I've had a look into this and the problem is that the HTTP Listener infers that the Character encoding for the Request as Windows-1251
instead of UTF-8
it does this because the character encoding for the request is specified on the Content-Type
HTTP Header, so it would work as expected if you were to change the Content-Type in fiddler to:
Content-Type: application/x-www-form-urlencoded; charset=utf-8
Unfortunately HTML Forms doesn't let you specify the Content-Type with a charset which would look like:
<form action="/hello" method="POST"
enctype="application/x-www-form-urlencoded; charset=utf-8">
<input name="Name" id="Name"/>
<input type="submit" value="Send"/>
</form>
But browsers effectively ignore this and send the default Form Content-Type instead, e.g:
Content-Type: application/x-www-form-urlencoded
With the lack of the Content-Type the HTTP Listener tries to infer the Content-Type from the POST'ed data in this case:
Name=%D0%BF%D1%80%D0%B8%D0%B2%D1%96%D1%82
Which it infers as Windows-1251
and parses the value using that encoding.
There are a couple of solutions the first is to override the Content Encoding which has just been enabled in this commit and force a UTF-8 encoding, e.g:
public override ListenerRequest CreateRequest(HttpListenerContext httpContext,
string operationName)
{
var req = new ListenerRequest(httpContext,
operationName,
RequestAttributes.None)
{
ContentEncoding = Encoding.UTF8
};
//Important: Set ContentEncoding before parsing attrs as it parses FORM Body
req.RequestAttributes = req.GetAttributes();
return req;
}
This feature will be in v4.0.19 release that's now available on MyGet.

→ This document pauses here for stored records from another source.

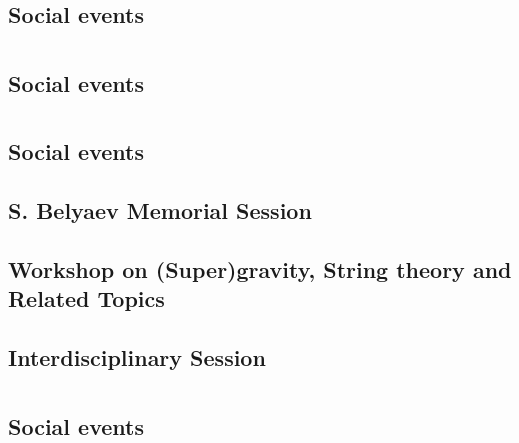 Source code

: \section{}
\subsection{Social events}

\clearpage

\section{}
\subsection{Social events}

\clearpage

\section{}
\subsection{Social events}

\clearpage

\subsection{S. Belyaev Memorial Session}

\clearpage

\subsection{Workshop on (Super)gravity, String theory and Related Topics}

\clearpage

\subsection{Interdisciplinary Session}

\clearpage

\section{}
\subsection{Social events}

\clearpage


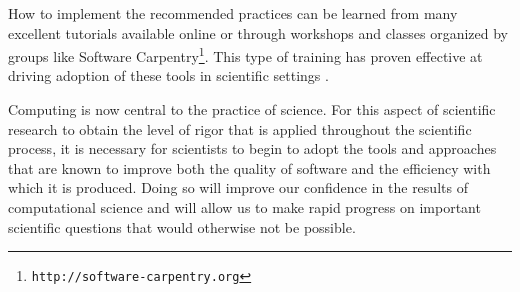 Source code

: \documentclass{article}
\newcommand{\footurl}[1]{\footnote{\texttt{#1}}}
\begin{document}
How to implement the recommended practices can be learned from many
excellent tutorials available online or through workshops and classes
organized by groups like Software
Carpentry\footurl{http://software-carpentry.org}. This type of
training has proven effective at driving adoption of these tools in
scientific settings \cite{aranda2012}.

Computing is now central to the practice of science. For this aspect
of scientific research to obtain the level of rigor that is applied
throughout the scientific process, it is necessary for scientists to
begin to adopt the tools and approaches that are known to improve both
the quality of software and the efficiency with which it is
produced. Doing so will improve our confidence in the results of
computational science and will allow us to make rapid progress on
important scientific questions that would otherwise not be possible.



\end{document}
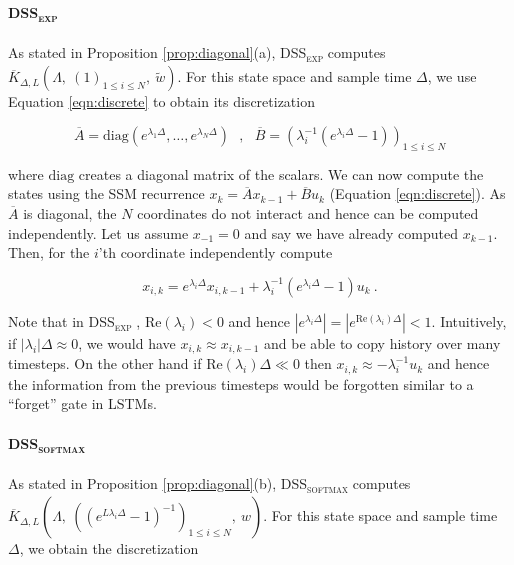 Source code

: \paragraph{\textsc{DSS}\textsubscript{\textsc{exp}} } As stated in Proposition \ref{prop:diagonal}(a), \textsc{DSS}\textsubscript{\textsc{exp}}  computes $\overline{K}_{\Delta, L}(\Lambda,\ (1)_{1 \leq i \leq N},\ \widetilde{w})$. For this state space and sample time $\Delta$, we use Equation \ref{eqn:discrete} to obtain its discretization

\begin{equation*}
\overline{A} = \mathrm{diag}(e^{\lambda_1\Delta}, \ldots, e^{\lambda_N\Delta}) \ \ \ , \ \ \ \overline{B} = \left( \lambda_i^{-1} (e^{\lambda_i\Delta} - 1) \right)_{1\leq i \leq N} 
\end{equation*}

where $\mathrm{diag}$ creates a diagonal matrix of the scalars. We can now compute the states using the SSM recurrence $x_{k} = \overline{A} x_{k-1} + \overline{B}u_k$ (Equation \ref{eqn:discrete}).
As $\overline{A}$ is diagonal, the $N$ coordinates do not interact and hence can be computed independently. Let us assume $x_{-1} = 0$ and say we have already computed $x_{k-1}$. Then, for the $i$'th coordinate independently compute

\begin{equation*}
x_{i,k} = e^{\lambda_i\Delta} x_{i,k-1} + \lambda_i^{-1} (e^{\lambda_i\Delta} - 1)u_k \ .
\end{equation*}

Note that in \textsc{DSS}\textsubscript{\textsc{exp}}  , $\mathrm{Re}(\lambda_i) < 0$ and hence $|e^{\lambda_i\Delta}| = |e^{\mathrm{Re}(\lambda_i)\Delta}| < 1$. Intuitively, if $|\lambda_i|\Delta \approx 0$, we would have $x_{i,k} \approx x_{i,k-1}$ and be able to copy history over many timesteps. On the other hand if $\mathrm{Re}(\lambda_i)\Delta \ll 0$ then $x_{i,k} \approx -\lambda_i^{-1}u_k$ and hence the information from the previous timesteps would be forgotten similar to a ``forget'' gate in LSTMs. 

\paragraph{\textsc{DSS}\textsubscript{\textsc{softmax}} } As stated in Proposition \ref{prop:diagonal}(b), \textsc{DSS}\textsubscript{\textsc{softmax}}  computes $\overline{K}_{\Delta, L}(\Lambda,\ ((e^{L\lambda_i\Delta} - 1)^{-1})_{1\leq i \leq N},\ w)$. For this state space and sample time $\Delta$, we obtain the discretization

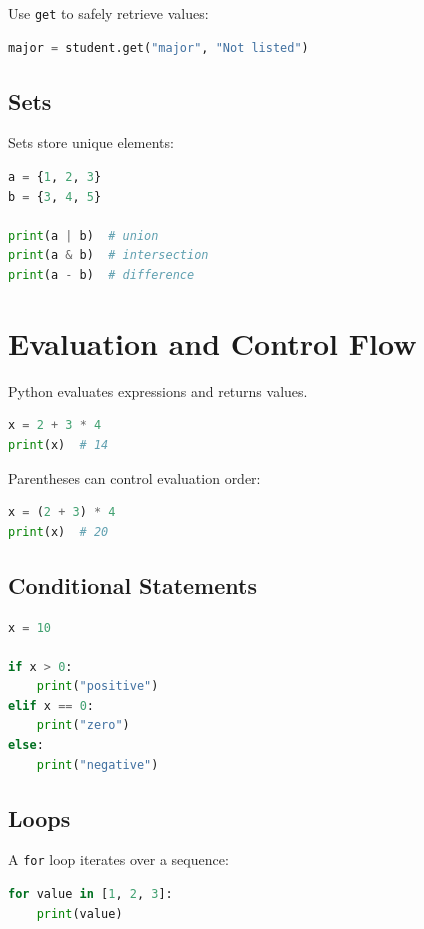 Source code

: \documentclass[12pt,oneside]{book}
\numberwithin{equation}{section}
\theoremstyle{definition}
\theoremstyle{plain}
\theoremstyle{remark}
\begin{document}
Use \texttt{get} to safely retrieve values:
\begin{lstlisting}[language=Python]
major = student.get("major", "Not listed")
\end{lstlisting}

\subsection{Sets}

Sets store unique elements:
\begin{lstlisting}[language=Python]
a = {1, 2, 3}
b = {3, 4, 5}

print(a | b)  # union
print(a & b)  # intersection
print(a - b)  # difference
\end{lstlisting}

\section{Evaluation and Control Flow}

Python evaluates expressions and returns values.

\begin{lstlisting}[language=Python]
x = 2 + 3 * 4
print(x)  # 14
\end{lstlisting}

Parentheses can control evaluation order:
\begin{lstlisting}[language=Python]
x = (2 + 3) * 4
print(x)  # 20
\end{lstlisting}

\subsection{Conditional Statements}

\begin{lstlisting}[language=Python]
x = 10

if x > 0:
    print("positive")
elif x == 0:
    print("zero")
else:
    print("negative")
\end{lstlisting}

\subsection{Loops}

A \texttt{for} loop iterates over a sequence:
\begin{lstlisting}[language=Python]
for value in [1, 2, 3]:
    print(value)
\end{lstlisting}
\end{document}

The second solution is to effectively provide a hint to the HTTP Request to infer the request as UTF-8
which you can do by specifying the first field in English, e.g:
<form action="/hello" method="POST">
<input type="hidden" name="force" value="UTF-8"/>
<input name="Name" id="Name"/>
<input type="submit" value="Send"/>
</form>
There is nothing special about force=UTF-8
other than its English and uses the ASCII charset.